Please set down each entry exactly, omitting any picture it holds.

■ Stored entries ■
☆ ☆ ☆ ☆ ☆
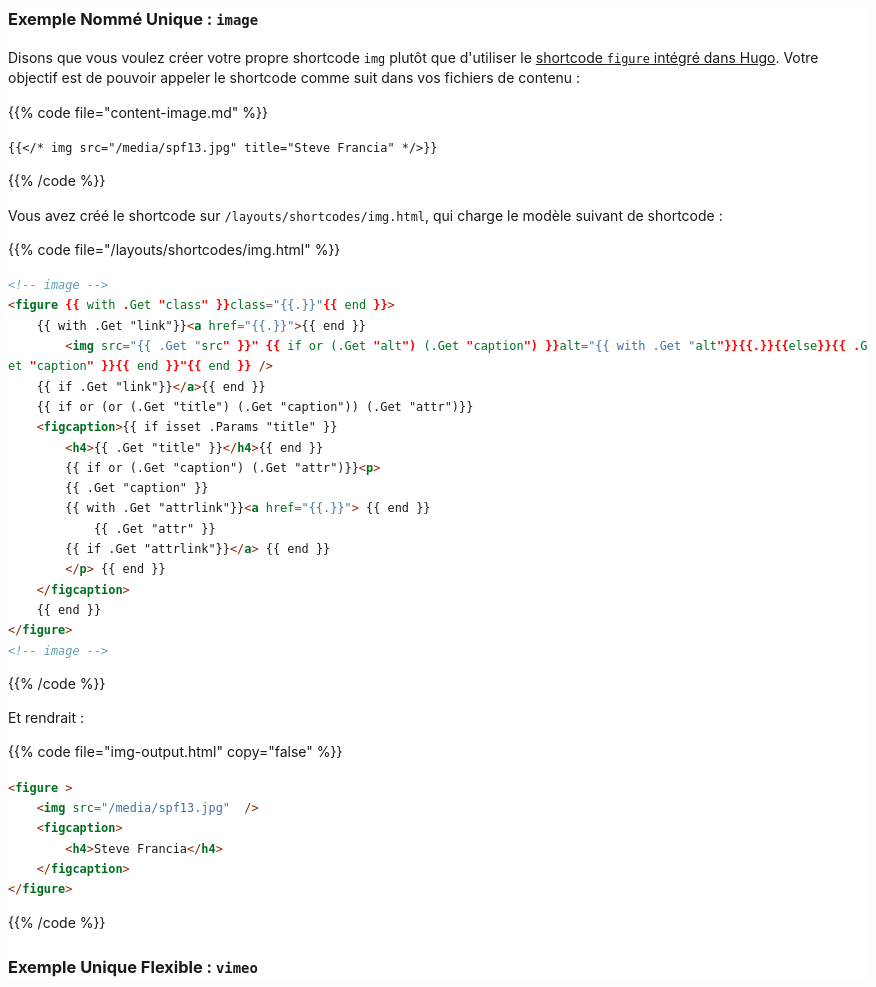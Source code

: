### Exemple Nommé Unique : `image`

Disons que vous voulez créer votre propre shortcode `img` plutôt que d'utiliser le [shortcode `figure` intégré dans Hugo][figure].  Votre objectif est de pouvoir appeler le shortcode comme suit dans vos fichiers de contenu :


{{% code file="content-image.md" %}}
```golang
{{</* img src="/media/spf13.jpg" title="Steve Francia" */>}}
```
{{% /code %}}

Vous avez créé le shortcode sur `/layouts/shortcodes/img.html`, qui charge le modèle suivant de shortcode :

{{% code file="/layouts/shortcodes/img.html" %}}
```html
<!-- image -->
<figure {{ with .Get "class" }}class="{{.}}"{{ end }}>
    {{ with .Get "link"}}<a href="{{.}}">{{ end }}
        <img src="{{ .Get "src" }}" {{ if or (.Get "alt") (.Get "caption") }}alt="{{ with .Get "alt"}}{{.}}{{else}}{{ .Get "caption" }}{{ end }}"{{ end }} />
    {{ if .Get "link"}}</a>{{ end }}
    {{ if or (or (.Get "title") (.Get "caption")) (.Get "attr")}}
    <figcaption>{{ if isset .Params "title" }}
        <h4>{{ .Get "title" }}</h4>{{ end }}
        {{ if or (.Get "caption") (.Get "attr")}}<p>
        {{ .Get "caption" }}
        {{ with .Get "attrlink"}}<a href="{{.}}"> {{ end }}
            {{ .Get "attr" }}
        {{ if .Get "attrlink"}}</a> {{ end }}
        </p> {{ end }}
    </figcaption>
    {{ end }}
</figure>
<!-- image -->
```
{{% /code %}}

Et rendrait : 

{{% code file="img-output.html" copy="false" %}}
```html
<figure >
    <img src="/media/spf13.jpg"  />
    <figcaption>
        <h4>Steve Francia</h4>
    </figcaption>
</figure>
```
{{% /code %}}

### Exemple Unique Flexible : `vimeo`


[basic content files]: /gestion-contenu/formats/ "See how Hugo leverages markdown--and other supported formats--to create content for your website."
[built-in shortcode]: /gestion-contenu/shortcodes/
[config]: /getting-started/configuration/ "Learn more about Hugo's built-in configuration variables as well as how to us your site's configuration file to include global key-values that can be used throughout your rendered website."
[Content Management: Shortcodes]: /gestion-contenu/shortcodes/#using-hugo-s-built-in-shortcodes "Check this section if you are not familiar with the definition of what a shortcode is or if you are unfamiliar with how to use Hugo's built-in shortcodes in your content files."
[source organization]: /getting-started/directory-structure/#directory-structure-explained "Learn how Hugo scaffolds new sites and what it expects to find in each of your directories."
[docsshortcodes]: https://github.com/gohugoio/hugo/tree/master/docs/layouts/shortcodes "See the shortcode source directory for the documentation site you're currently reading."
[figure]: /gestion-contenu/shortcodes/#figure
[hugosc]: /gestion-contenu/shortcodes/#using-hugo-s-built-in-shortcodes
[lookup order]: /templates/lookup-order/ "See the order in which Hugo traverses your template files to decide where and how to render your content at build time"
[pagevars]: /variables/page/ "See which variables you can leverage in your templating for page vs list templates."
[parent]: /variables/shortcodes/
[shortcodesvars]: /variables/shortcodes/ "Certain variables are specific to shortcodes, although most .Page variables can be accessed within your shortcode template."
[spfscs]: https://github.com/spf13/spf13.com/tree/master/layouts/shortcodes "See more examples of shortcodes by visiting the shortcode directory of the source for spf13.com, the blog of Hugo's creator, Steve Francia."
[templates]: /templates/ "The templates section of the Hugo docs."
[vimeoexample]: #single-flexible-example-vimeo
[youtubeshortcode]: /gestion-contenu/shortcodes/#youtube "See how to use Hugo's built-in YouTube shortcode."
☆ ☆ ☆ ☆ ☆
■ RESULT ■
Source code

:### Exemple Nommé Unique : `image`

Disons que vous voulez créer votre propre shortcode `img` plutôt que d'utiliser le [shortcode `figure` intégré dans Hugo][figure].  Votre objectif est de pouvoir appeler le shortcode comme suit dans vos fichiers de contenu :


{{% code file="content-image.md" %}}
```golang
{{</* img src="/media/spf13.jpg" title="Steve Francia" */>}}
```
{{% /code %}}

Vous avez créé le shortcode sur `/layouts/shortcodes/img.html`, qui charge le modèle suivant de shortcode :

{{% code file="/layouts/shortcodes/img.html" %}}
```html
<!-- image -->
<figure {{ with .Get "class" }}class="{{.}}"{{ end }}>
    {{ with .Get "link"}}<a href="{{.}}">{{ end }}
        <img src="{{ .Get "src" }}" {{ if or (.Get "alt") (.Get "caption") }}alt="{{ with .Get "alt"}}{{.}}{{else}}{{ .Get "caption" }}{{ end }}"{{ end }} />
    {{ if .Get "link"}}</a>{{ end }}
    {{ if or (or (.Get "title") (.Get "caption")) (.Get "attr")}}
    <figcaption>{{ if isset .Params "title" }}
        <h4>{{ .Get "title" }}</h4>{{ end }}
        {{ if or (.Get "caption") (.Get "attr")}}<p>
        {{ .Get "caption" }}
        {{ with .Get "attrlink"}}<a href="{{.}}"> {{ end }}
            {{ .Get "attr" }}
        {{ if .Get "attrlink"}}</a> {{ end }}
        </p> {{ end }}
    </figcaption>
    {{ end }}
</figure>
<!-- image -->
```
{{% /code %}}

Et rendrait : 

{{% code file="img-output.html" copy="false" %}}
```html
<figure >
    <img src="/media/spf13.jpg"  />
    <figcaption>
        <h4>Steve Francia</h4>
    </figcaption>
</figure>
```
{{% /code %}}

### Exemple Unique Flexible : `vimeo`


[basic content files]: /gestion-contenu/formats/ "See how Hugo leverages markdown--and other supported formats--to create content for your website."
[built-in shortcode]: /gestion-contenu/shortcodes/
[config]: /getting-started/configuration/ "Learn more about Hugo's built-in configuration variables as well as how to us your site's configuration file to include global key-values that can be used throughout your rendered website."
[Content Management: Shortcodes]: /gestion-contenu/shortcodes/#using-hugo-s-built-in-shortcodes "Check this section if you are not familiar with the definition of what a shortcode is or if you are unfamiliar with how to use Hugo's built-in shortcodes in your content files."
[source organization]: /getting-started/directory-structure/#directory-structure-explained "Learn how Hugo scaffolds new sites and what it expects to find in each of your directories."
[docsshortcodes]: https://github.com/gohugoio/hugo/tree/master/docs/layouts/shortcodes "See the shortcode source directory for the documentation site you're currently reading."
[figure]: /gestion-contenu/shortcodes/#figure
[hugosc]: /gestion-contenu/shortcodes/#using-hugo-s-built-in-shortcodes
[lookup order]: /templates/lookup-order/ "See the order in which Hugo traverses your template files to decide where and how to render your content at build time"
[pagevars]: /variables/page/ "See which variables you can leverage in your templating for page vs list templates."
[parent]: /variables/shortcodes/
[shortcodesvars]: /variables/shortcodes/ "Certain variables are specific to shortcodes, although most .Page variables can be accessed within your shortcode template."
[spfscs]: https://github.com/spf13/spf13.com/tree/master/layouts/shortcodes "See more examples of shortcodes by visiting the shortcode directory of the source for spf13.com, the blog of Hugo's creator, Steve Francia."
[templates]: /templates/ "The templates section of the Hugo docs."
[vimeoexample]: #single-flexible-example-vimeo
[youtubeshortcode]: /gestion-contenu/shortcodes/#youtube "See how to use Hugo's built-in YouTube shortcode."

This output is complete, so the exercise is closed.